(Stored data)
——
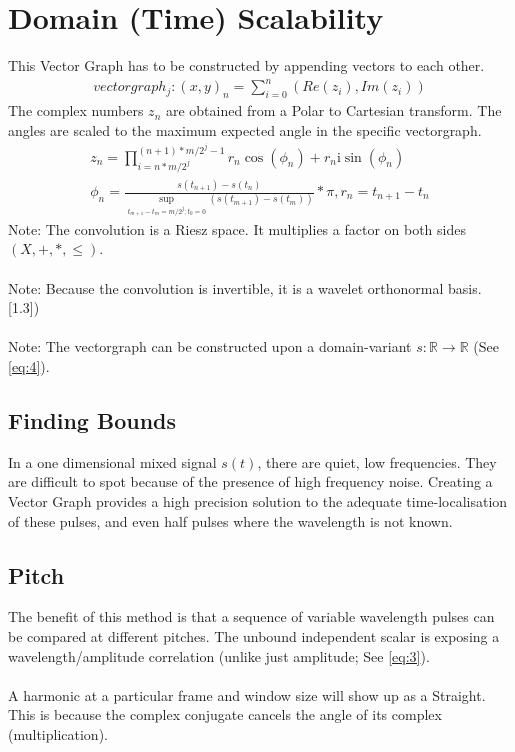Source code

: \documentclass{report}
\begin{document}
\section{Domain (Time) Scalability}
This Vector Graph has to be constructed by appending vectors to each other.
\begin{align}
vectorgraph_{j}: (x,y)_{n}=\sum \limits _{i=0}^{n}(Re(z_{i}),Im(z_{i}))
\end{align}
The complex numbers $z_{n}$ are obtained from a Polar to Cartesian transform. The angles are scaled to the maximum expected angle in the specific vectorgraph.
\begin{align}
z_{n}=\prod \limits _{i=n*m/2^j}^{(n+1)*m/2^j-1}r_{n}\cos(\phi_{n})+r_{n}\mathrm{i}\sin(\phi_{n})\\
\phi_{n}=\frac{s(t_{n+1})-s(t_{n})}{\sup \limits _{t_{m+1}-t_{m}=m/2^j;t_{0}=0}(s(t_{m+1})-s(t_{m}))}*\pi,r_{n}=t_{n+1}-t_{n}
\end{align}
Note: The convolution is a Riesz space. It multiplies a factor on both sides $(X,+,*,\leq)$.\\\\
Note: Because the convolution is invertible, it is a wavelet orthonormal basis. \cite{Mallat}[1.3])\\\\
Note: The vectorgraph can be constructed upon a domain-variant $s: \mathbb{R} \rightarrow \mathbb{R}$ (See \eqref{eq:4}).
\subsection{Finding Bounds}
In a one dimensional mixed signal $s(t)$, there are quiet, low frequencies. They are difficult to spot because of the presence of high frequency noise. Creating a Vector Graph provides a high precision solution to the adequate time-localisation of these pulses, and even half pulses where the wavelength is not known.
\subsection{Pitch}
The benefit of this method is that a sequence of variable wavelength pulses can be compared at different pitches. The unbound independent scalar is exposing a wavelength/amplitude correlation (unlike just amplitude; See \eqref{eq:3}).\\\\
A harmonic at a particular frame and window size will show up as a Straight. This is because the complex conjugate cancels the angle of its complex (multiplication).
\end{document}
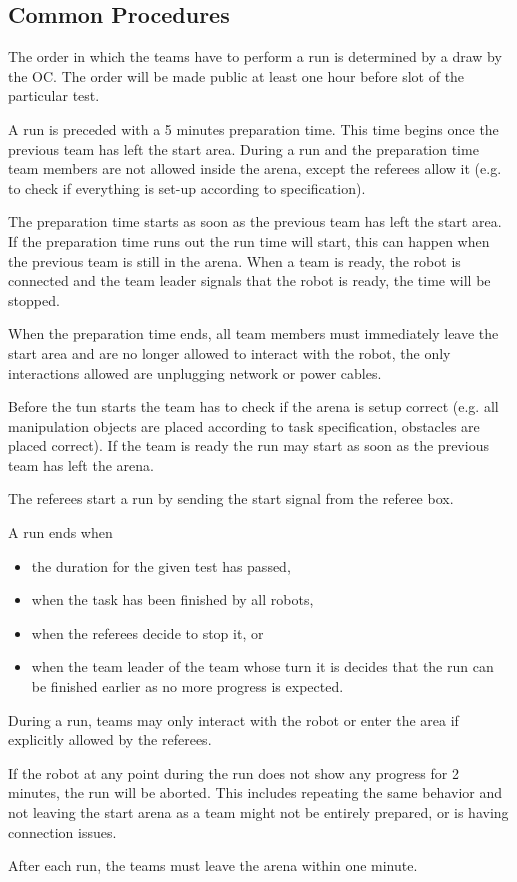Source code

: \subsection{Common Procedures} 
The order in which the teams have to perform a run is determined by a draw by the OC. The order will be made public at least one hour before slot of the particular test.
\par
A run is preceded with a 5 minutes preparation time. This time begins once the previous team has left the start area.
During a run and the preparation time team members are not allowed inside the arena, except the referees allow it (e.g. to check if everything is set-up according to specification).
\par
The preparation time starts as soon as the previous team has left the start area. If the preparation time runs out the run time will start, this can happen when the previous team is still in the arena. When a team is ready, the robot is connected and the team leader signals that the robot is ready, the time will be stopped. 
\par
When the preparation time ends, all team members must immediately leave the start area and are no longer allowed to interact with the robot, the only interactions allowed are unplugging network or power cables.

\par 
Before the tun starts the team has to check if the arena is setup correct (e.g. all manipulation objects are placed according to task specification, obstacles are placed correct). If the team is ready the run may start as soon as the previous team has left the arena.
\par 


The referees start a run by sending the start signal from the referee box.
\par
A run ends when 
\begin{itemize}
	\item the duration for the given test has passed,
	\item when the task has been finished by all robots,
	\item when the referees decide to stop it, or 
	\item when the team leader of the team whose turn it is decides that the run can be finished earlier as no more progress is expected.
\end{itemize}
\par
During a run, teams may only interact with the robot or enter the area if explicitly allowed by the referees.
\par
If the robot at any point during the run does not show any progress for 2 minutes, the run will be aborted. This includes repeating the same behavior and not leaving the start arena as a team might not be entirely prepared, or is having connection issues.
\par
After each run, the teams must leave the arena within one minute.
——
For each entry, repeat its text exactly and leave out any picture it holds.

Source code

: \documentclass{report}
\begin{document}
\section{Domain (Time) Scalability}
This Vector Graph has to be constructed by appending vectors to each other.
\begin{align}
vectorgraph_{j}: (x,y)_{n}=\sum \limits _{i=0}^{n}(Re(z_{i}),Im(z_{i}))
\end{align}
The complex numbers $z_{n}$ are obtained from a Polar to Cartesian transform. The angles are scaled to the maximum expected angle in the specific vectorgraph.
\begin{align}
z_{n}=\prod \limits _{i=n*m/2^j}^{(n+1)*m/2^j-1}r_{n}\cos(\phi_{n})+r_{n}\mathrm{i}\sin(\phi_{n})\\
\phi_{n}=\frac{s(t_{n+1})-s(t_{n})}{\sup \limits _{t_{m+1}-t_{m}=m/2^j;t_{0}=0}(s(t_{m+1})-s(t_{m}))}*\pi,r_{n}=t_{n+1}-t_{n}
\end{align}
Note: The convolution is a Riesz space. It multiplies a factor on both sides $(X,+,*,\leq)$.\\\\
Note: Because the convolution is invertible, it is a wavelet orthonormal basis. \cite{Mallat}[1.3])\\\\
Note: The vectorgraph can be constructed upon a domain-variant $s: \mathbb{R} \rightarrow \mathbb{R}$ (See \eqref{eq:4}).
\subsection{Finding Bounds}
In a one dimensional mixed signal $s(t)$, there are quiet, low frequencies. They are difficult to spot because of the presence of high frequency noise. Creating a Vector Graph provides a high precision solution to the adequate time-localisation of these pulses, and even half pulses where the wavelength is not known.
\subsection{Pitch}
The benefit of this method is that a sequence of variable wavelength pulses can be compared at different pitches. The unbound independent scalar is exposing a wavelength/amplitude correlation (unlike just amplitude; See \eqref{eq:3}).\\\\
A harmonic at a particular frame and window size will show up as a Straight. This is because the complex conjugate cancels the angle of its complex (multiplication).
\end{document}
Source code

: \subsection{Common Procedures} 
The order in which the teams have to perform a run is determined by a draw by the OC. The order will be made public at least one hour before slot of the particular test.
\par
A run is preceded with a 5 minutes preparation time. This time begins once the previous team has left the start area.
During a run and the preparation time team members are not allowed inside the arena, except the referees allow it (e.g. to check if everything is set-up according to specification).
\par
The preparation time starts as soon as the previous team has left the start area. If the preparation time runs out the run time will start, this can happen when the previous team is still in the arena. When a team is ready, the robot is connected and the team leader signals that the robot is ready, the time will be stopped. 
\par
When the preparation time ends, all team members must immediately leave the start area and are no longer allowed to interact with the robot, the only interactions allowed are unplugging network or power cables.

\par 
Before the tun starts the team has to check if the arena is setup correct (e.g. all manipulation objects are placed according to task specification, obstacles are placed correct). If the team is ready the run may start as soon as the previous team has left the arena.
\par 


The referees start a run by sending the start signal from the referee box.
\par
A run ends when 
\begin{itemize}
	\item the duration for the given test has passed,
	\item when the task has been finished by all robots,
	\item when the referees decide to stop it, or 
	\item when the team leader of the team whose turn it is decides that the run can be finished earlier as no more progress is expected.
\end{itemize}
\par
During a run, teams may only interact with the robot or enter the area if explicitly allowed by the referees.
\par
If the robot at any point during the run does not show any progress for 2 minutes, the run will be aborted. This includes repeating the same behavior and not leaving the start arena as a team might not be entirely prepared, or is having connection issues.
\par
After each run, the teams must leave the arena within one minute.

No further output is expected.